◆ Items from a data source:
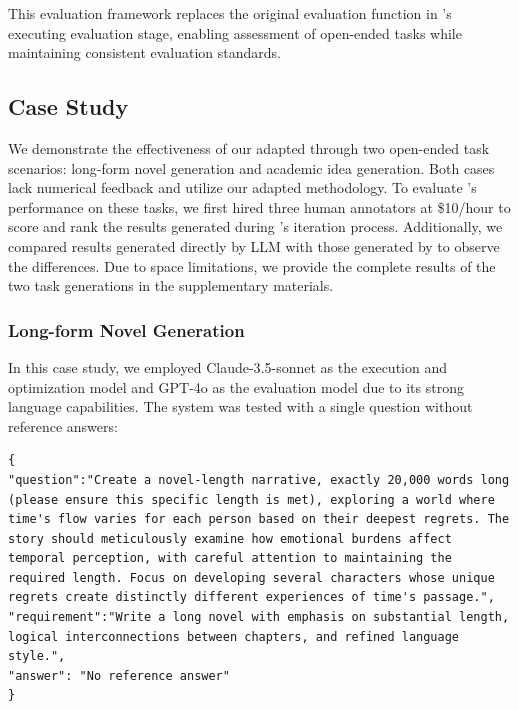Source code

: This evaluation framework replaces the original evaluation function in \model's executing evaluation stage, enabling assessment of open-ended tasks while maintaining consistent evaluation standards.

\subsection{Case Study}
We demonstrate the effectiveness of our adapted \model through two open-ended task scenarios: long-form novel generation and academic idea generation. Both cases lack numerical feedback and utilize our adapted methodology. To evaluate \model's performance on these tasks, we first hired three human annotators at \$10/hour to score and rank the results generated during \model's iteration process. Additionally, we compared results generated directly by LLM with those generated by \model to observe the differences.
Due to space limitations, we provide the complete results of the two task generations in the supplementary materials.

\subsubsection{Long-form Novel Generation}
In this case study, we employed Claude-3.5-sonnet as the execution and optimization model and GPT-4o as the evaluation model due to its strong language capabilities. The system was tested with a single question without reference answers:

\label{appendix:Novel data}

\begin{tcolorbox}[title={\textbf{\small Novel data}}, boxrule=2pt, arc=0mm, breakable]\begin{verbatim}
{
"question":"Create a novel-length narrative, exactly 20,000 words long (please ensure this specific length is met), exploring a world where time's flow varies for each person based on their deepest regrets. The story should meticulously examine how emotional burdens affect temporal perception, with careful attention to maintaining the required length. Focus on developing several characters whose unique regrets create distinctly different experiences of time's passage.",
"requirement":"Write a long novel with emphasis on substantial length, logical interconnections between chapters, and refined language style.", 
"answer": "No reference answer"
}
\end{verbatim}
\end{tcolorbox}


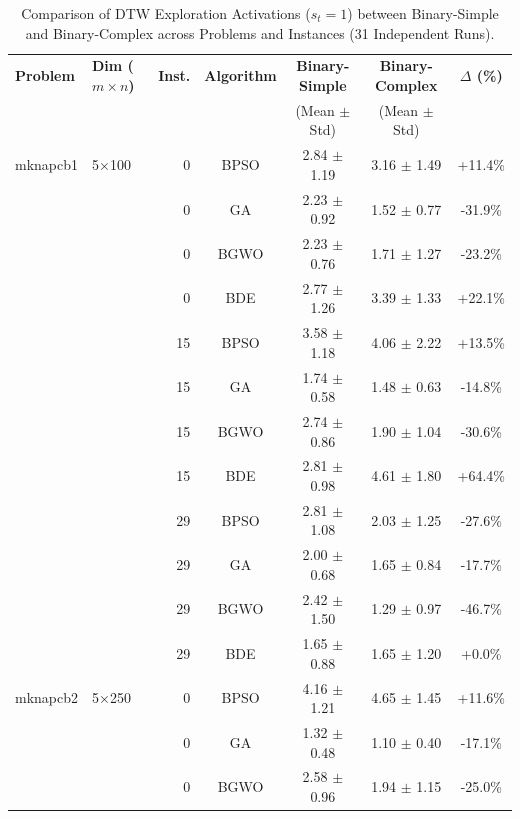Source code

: \begin{table}[htbp]
\centering
\small
\caption{Comparison of DTW Exploration Activations ($s_t = 1$) between Binary-Simple and Binary-Complex across Problems and Instances (31 Independent Runs).}
\label{tab:dtw_activations}
\begin{tabular}{llrcccc}
\toprule
\textbf{Problem} & \textbf{Dim ($m \times n$)} & \textbf{Inst.} & \textbf{Algorithm} & \textbf{Binary-Simple} & \textbf{Binary-Complex} & \textbf{$\Delta$ (\%)} \\
 & & & & (Mean $\pm$ Std) & (Mean $\pm$ Std) & \\
\midrule
mknapcb1     & 5×100    & 0 & BPSO  & 2.84 $\pm$ 1.19    & 3.16 $\pm$ 1.49    & +11.4\% \\
             &          & 0 & GA    & 2.23 $\pm$ 0.92    & 1.52 $\pm$ 0.77    & -31.9\% \\
             &          & 0 & BGWO  & 2.23 $\pm$ 0.76    & 1.71 $\pm$ 1.27    & -23.2\% \\
             &          & 0 & BDE   & 2.77 $\pm$ 1.26    & 3.39 $\pm$ 1.33    & +22.1\% \\
             &          & 15 & BPSO  & 3.58 $\pm$ 1.18    & 4.06 $\pm$ 2.22    & +13.5\% \\
             &          & 15 & GA    & 1.74 $\pm$ 0.58    & 1.48 $\pm$ 0.63    & -14.8\% \\
             &          & 15 & BGWO  & 2.74 $\pm$ 0.86    & 1.90 $\pm$ 1.04    & -30.6\% \\
             &          & 15 & BDE   & 2.81 $\pm$ 0.98    & 4.61 $\pm$ 1.80    & +64.4\% \\
             &          & 29 & BPSO  & 2.81 $\pm$ 1.08    & 2.03 $\pm$ 1.25    & -27.6\% \\
             &          & 29 & GA    & 2.00 $\pm$ 0.68    & 1.65 $\pm$ 0.84    & -17.7\% \\
             &          & 29 & BGWO  & 2.42 $\pm$ 1.50    & 1.29 $\pm$ 0.97    & -46.7\% \\
             &          & 29 & BDE   & 1.65 $\pm$ 0.88    & 1.65 $\pm$ 1.20    & +0.0\% \\
mknapcb2     & 5×250    & 0 & BPSO  & 4.16 $\pm$ 1.21    & 4.65 $\pm$ 1.45    & +11.6\% \\
             &          & 0 & GA    & 1.32 $\pm$ 0.48    & 1.10 $\pm$ 0.40    & -17.1\% \\
             &          & 0 & BGWO  & 2.58 $\pm$ 0.96    & 1.94 $\pm$ 1.15    & -25.0\% \\

\end{tabular}
\end{table}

◆ WORK ORDER: Your answer must consist only of the lines from the one with "1.65 $\pm$ 0.88" through the final line of the entries, each retyped exactly.

◆ TASK RESULT:
             &          & 29 & BDE   & 1.65 $\pm$ 0.88    & 1.65 $\pm$ 1.20    & +0.0\% \\
mknapcb2     & 5×250    & 0 & BPSO  & 4.16 $\pm$ 1.21    & 4.65 $\pm$ 1.45    & +11.6\% \\
             &          & 0 & GA    & 1.32 $\pm$ 0.48    & 1.10 $\pm$ 0.40    & -17.1\% \\
             &          & 0 & BGWO  & 2.58 $\pm$ 0.96    & 1.94 $\pm$ 1.15    & -25.0\% \\

\end{tabular}
\end{table}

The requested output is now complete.